Hier wird interessanterweise mit dieser Verweigerung gegenüber der Komplexität gebrochen oder zumindest gibt es eine Tendenz dazu. Open Science ist derzeit der Publikationsweg der Wahl. Jeder teilt plötzlich seine Preprints, es werden Daten ausgetauscht und Infrastrukturen aus dem Boden gestampft, um gemeinsam über Disziplin- und Ländergrenzen hinweg zusammenzuarbeiten. Damit einher gehen natürlich gewisse Qualitätsprobleme, über die man sprechen muss. Aber erstmal ist das ein gutes Zeichen und ein wichtiger Schritt in die Richtung einer problemorientierten Forschung. Diese schließt aus meiner Sicht übrigens die Grundlagenforschung explizit nicht aus.
Und bei der externen Wissenschaftskommunikation?
Auch hier sehen wir deutliche Veränderungen. Wir befinden uns in einer Phase, in der handlungsrelevantes Wissen aus extremer Unsicherheit heraus generiert und kommuniziert werden muss. Normalerweise gibt die Wissenschaft eher Orientierungs- statt Handlungswissen und das ist auch richtig so. Doch aktuell haben wir eine besondere Lage und Wissenschaftlerinnen und Wissenschaftler nehmen neue Funktionen ein, von Volksaufklärerinnen und -erklären zu Beraterinnen und Beratern der Regierung. Das ist eine neue Art in der Öffentlichkeit zu agieren, die aber durch eine Krisensituation erforderlich ist und auch überwiegend gut umgesetzt wird. Ich glaube, die Krise könnte insgesamt zu einem Umdenken führen in der Art und Weise, wie wir Wissenschaft praktizieren und vor allem auch kommunizieren. Außerdem glaube ich, dass die Wissenschaft als Institution von der aktuellen Bedeutsamkeit, die ihr gerade zukommt, profitieren kann und damit ein notwendiges „Update“ erfährt. Gleiches trifft auf die die Einstellung zur Digitalisierung innerhalb der Wissenschaft zu – gerade auch im Bereich der Lehre.
Was braucht es denn, damit sich dieses positive Szenario entwickelt?

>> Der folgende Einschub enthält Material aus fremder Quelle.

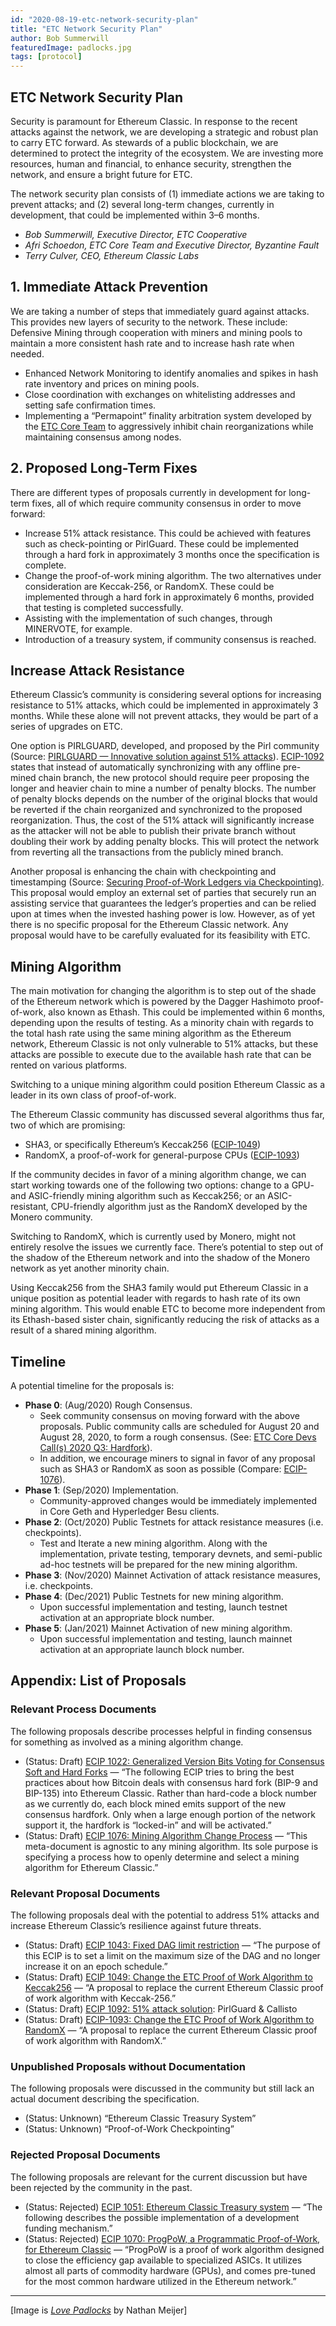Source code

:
 ```yaml
---
id: "2020-08-19-etc-network-security-plan"
title: "ETC Network Security Plan"
author: Bob Summerwill 
featuredImage: padlocks.jpg
tags: [protocol]
---
```


## ETC Network Security Plan

Security is paramount for Ethereum Classic. In response to the recent attacks against the network, we are developing a strategic and robust plan to carry ETC forward. As stewards of a public blockchain, we are determined to protect the integrity of the ecosystem. We are investing more resources, human and financial, to enhance security, strengthen the network, and ensure a bright future for ETC.

The network security plan consists of (1) immediate actions we are taking to prevent attacks; and (2) several long-term changes, currently in development, that could be implemented within 3–6 months.

- *Bob Summerwill, Executive Director, ETC Cooperative*
- *Afri Schoedon, ETC Core Team and Executive Director, Byzantine Fault*
- *Terry Culver, CEO, Ethereum Classic Labs*

## 1. Immediate Attack Prevention

We are taking a number of steps that immediately guard against attacks. This provides new layers of security to the network. These include:
Defensive Mining through cooperation with miners and mining pools to maintain a more consistent hash rate and to increase hash rate when needed.

* Enhanced Network Monitoring to identify anomalies and spikes in hash rate inventory and prices on mining pools.
* Close coordination with exchanges on whitelisting addresses and setting safe confirmation times.
* Implementing a “Permapoint” finality arbitration system developed by the [ETC Core Team](https://etccore.io/) to aggressively inhibit chain reorganizations while maintaining consensus among nodes.

## 2. Proposed Long-Term Fixes

There are different types of proposals currently in development for long-term fixes, all of which require community consensus in order to move forward:

* Increase 51% attack resistance. This could be achieved with features such as check-pointing or PirlGuard. These could be implemented through a hard fork in approximately 3 months once the specification is complete.
* Change the proof-of-work mining algorithm. The two alternatives under consideration are Keccak-256, or RandomX. These could be implemented through a hard fork in approximately 6 months, provided that testing is completed successfully.
* Assisting with the implementation of such changes, through MINERVOTE, for example.
* Introduction of a treasury system, if community consensus is reached.

## Increase Attack Resistance

Ethereum Classic’s community is considering several options for increasing resistance to 51% attacks, which could be implemented in approximately 3 months. While these alone will not prevent attacks, they would be part of a series of upgrades on ETC.

One option is PIRLGUARD, developed, and proposed by the Pirl community (Source: [PIRLGUARD — Innovative solution against 51% attacks](https://pirl.io/en/pirlguard-innovative-solution-against-51-attacks/)). [ECIP-1092](https://ecips.ethereumclassic.org/ECIPs/ecip-51attack-solution) states that instead of automatically synchronizing with any offline pre-mined chain branch, the new protocol should require peer proposing the longer and heavier chain to mine a number of penalty blocks. The number of penalty blocks depends on the number of the original blocks that would be reverted if the chain reorganized and synchronized to the proposed reorganization. Thus, the cost of the 51% attack will significantly increase as the attacker will not be able to publish their private branch without doubling their work by adding penalty blocks. This will protect the network from reverting all the transactions from the publicly mined branch.

Another proposal is enhancing the chain with checkpointing and timestamping (Source: [Securing Proof-of-Work Ledgers via Checkpointing)](https://iohk.io/en/research/library/papers/securing-proof-of-work-ledgers-via-checkpointing/). This proposal would employ an external set of parties that securely run an assisting service that guarantees the ledger’s properties and can be relied upon at times when the invested hashing power is low. However, as of yet there is no specific proposal for the Ethereum Classic network. Any proposal would have to be carefully evaluated for its feasibility with ETC.

## Mining Algorithm

The main motivation for changing the algorithm is to step out of the shade of the Ethereum network which is powered by the Dagger Hashimoto proof-of-work, also known as Ethash. This could be implemented within 6 months, depending upon the results of testing. As a minority chain with regards to the total hash rate using the same mining algorithm as the Ethereum network, Ethereum Classic is not only vulnerable to 51% attacks, but these attacks are possible to execute due to the available hash rate that can be rented on various platforms.

Switching to a unique mining algorithm could position Ethereum Classic as a leader in its own class of proof-of-work.

The Ethereum Classic community has discussed several algorithms thus far, two of which are promising:

* SHA3, or specifically Ethereum’s Keccak256 ([ECIP-1049](https://ecips.ethereumclassic.org/ECIPs/ecip-1049))
* RandomX, a proof-of-work for general-purpose CPUs ([ECIP-1093](https://ecips.ethereumclassic.org/ECIPs/ecip-randomX))

If the community decides in favor of a mining algorithm change, we can start working towards one of the following two options: change to a GPU- and ASIC-friendly mining algorithm such as Keccak256; or an ASIC-resistant, CPU-friendly algorithm just as the RandomX developed by the Monero community.

Switching to RandomX, which is currently used by Monero, might not entirely resolve the issues we currently face. There’s potential to step out of the shadow of the Ethereum network and into the shadow of the Monero network as yet another minority chain.

Using Keccak256 from the SHA3 family would put Ethereum Classic in a unique position as potential leader with regards to hash rate of its own mining algorithm. This would enable ETC to become more independent from its Ethash-based sister chain, significantly reducing the risk of attacks as a result of a shared mining algorithm.

## Timeline

A potential timeline for the proposals is:

* **Phase 0**: (Aug/2020) Rough Consensus.
  * Seek community consensus on moving forward with the above proposals. Public community calls are scheduled for August 20 and August 28, 2020, to form a rough consensus. (See: [ETC Core Devs Call(s) 2020 Q3: Hardfork](https://github.com/ethereumclassic/ECIPs/issues/333)).
  * In addition, we encourage miners to signal in favor of any proposal such as SHA3 or RandomX as soon as possible (Compare: [ECIP-1076](https://ecips.ethereumclassic.org/ECIPs/ecip-1076)).
* **Phase 1**: (Sep/2020) Implementation.
  * Community-approved changes would be immediately implemented in Core Geth and Hyperledger Besu clients.
* **Phase 2**: (Oct/2020) Public Testnets for attack resistance measures (i.e. checkpoints).
  * Test and Iterate a new mining algorithm.  Along with the implementation, private testing, temporary devnets, and semi-public ad-hoc testnets will be prepared for the new mining algorithm.
* **Phase 3**: (Nov/2020) Mainnet Activation of attack resistance measures, i.e. checkpoints.
* **Phase 4**: (Dec/2021) Public Testnets for new mining algorithm.
  * Upon successful implementation and testing, launch testnet activation at an appropriate block number.
* **Phase 5**: (Jan/2021) Mainnet Activation of new mining algorithm.
  * Upon successful implementation and testing, launch mainnet activation at an appropriate launch block number.

## Appendix: List of Proposals

### Relevant Process Documents

The following proposals describe processes helpful in finding consensus for something as involved as a mining algorithm change.

* (Status: Draft) [ECIP 1022: Generalized Version Bits Voting for Consensus Soft and Hard Forks](https://ecips.ethereumclassic.org/ECIPs/ecip-1022) — “The following ECIP tries to bring the best practices about how Bitcoin deals with consensus hard fork (BIP-9 and BIP-135) into Ethereum Classic. Rather than hard-code a block number as we currently do, each block mined emits support of the new consensus hardfork. Only when a large enough portion of the network support it, the hardfork is “locked-in” and will be activated.”
* (Status: Draft) [ECIP 1076: Mining Algorithm Change Process](https://ecips.ethereumclassic.org/ECIPs/ecip-1076) — “This meta-document is agnostic to any mining algorithm. Its sole purpose is specifying a process how to openly determine and select a mining algorithm for Ethereum Classic.”

### Relevant Proposal Documents

The following proposals deal with the potential to address 51% attacks and increase Ethereum Classic’s resilience against future threats.

* (Status: Draft) [ECIP 1043: Fixed DAG limit restriction](https://ecips.ethereumclassic.org/ECIPs/ecip-1043) — “The purpose of this ECIP is to set a limit on the maximum size of the DAG and no longer increase it on an epoch schedule.”
* (Status: Draft) [ECIP 1049: Change the ETC Proof of Work Algorithm to Keccak256](https://ecips.ethereumclassic.org/ECIPs/ecip-1049) — “A proposal to replace the current Ethereum Classic proof of work algorithm with Keccak-256.”
* (Status: Draft) [ECIP 1092: 51% attack solution](https://ecips.ethereumclassic.org/ECIPs/ecip-51attack-solution): PirlGuard & Callisto
* (Status: Draft) [ECIP-1093: Change the ETC Proof of Work Algorithm to RandomX](https://ecips.ethereumclassic.org/ECIPs/ecip-randomX) — “A proposal to replace the current Ethereum Classic proof of work algorithm with RandomX.”

### Unpublished Proposals without Documentation

The following proposals were discussed in the community but still lack an actual document describing the specification.

* (Status: Unknown) “Ethereum Classic Treasury System”
* (Status: Unknown) “Proof-of-Work Checkpointing”

### Rejected Proposal Documents

The following proposals are relevant for the current discussion but have been rejected by the community in the past.

* (Status: Rejected) [ECIP 1051: Ethereum Classic Treasury system](https://ecips.ethereumclassic.org/ECIPs/ecip-1051) — “The following describes the possible implementation of a development funding mechanism.”
* (Status: Rejected) [ECIP 1070: ProgPoW, a Programmatic Proof-of-Work, for Ethereum Classic](https://ecips.ethereumclassic.org/ECIPs/ecip-1070) — “ProgPoW is a proof of work algorithm designed to close the efficiency gap available to specialized ASICs. It utilizes almost all parts of commodity hardware (GPUs), and comes pre-tuned for the most common hardware utilized in the Ethereum network.”

---

[Image is [*Love Padlocks*](https://www.flickr.com/photos/61295396@N08/8272496548) by Nathan Meijer]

Hier gilt es genau zu beobachten, welche Mechanismen der wissenschaftlichen Zusammenarbeit und der Wissenschaftskommunikation funktionieren und welche man davon beibehalten möchte. Gleichzeitig muss man für diese Mechanismen auch überlegen, welche neue Herausforderungen oder Probleme sich daraus eventuell ergeben. So ist es, in Bezug auf die innerwissenschaftliche Kommunikation, zwar wünschenswert, dass in Zukunft mehr Forschende Preprints im grünen Open Access veröffentlichen. Wir müssen allerdings überlegen was das für die Qualitätssicherung bedeutet, beziehungsweise, wie man diese anpassen kann. In Bezug auf die Wissenschaftskommunikation ist es sicherlich nicht die Aufgabe der Wissenschaft, auf Basis von Unsicherheiten, Handlungsempfehlungen zu geben, weshalb das kein Dauerzustand werden sollte. Allerdings ist es schon ihre Aufgabe, Zukunftsszenarien aufzuzeichnen. Das können und sollten wir vielleicht künftig öfter tun, nicht nur gebündelt im Feld der Zukunftsforschung. Es gibt also die Chance, sich aus der Krise hinaus weiterzuentwickeln und langfristig zu verbessern, auch wenn diese Neuerungen – wie alle Neuerungen in der Wissenschaft – natürlich zunächst einer kritischen Betrachtung zu unterziehen sind.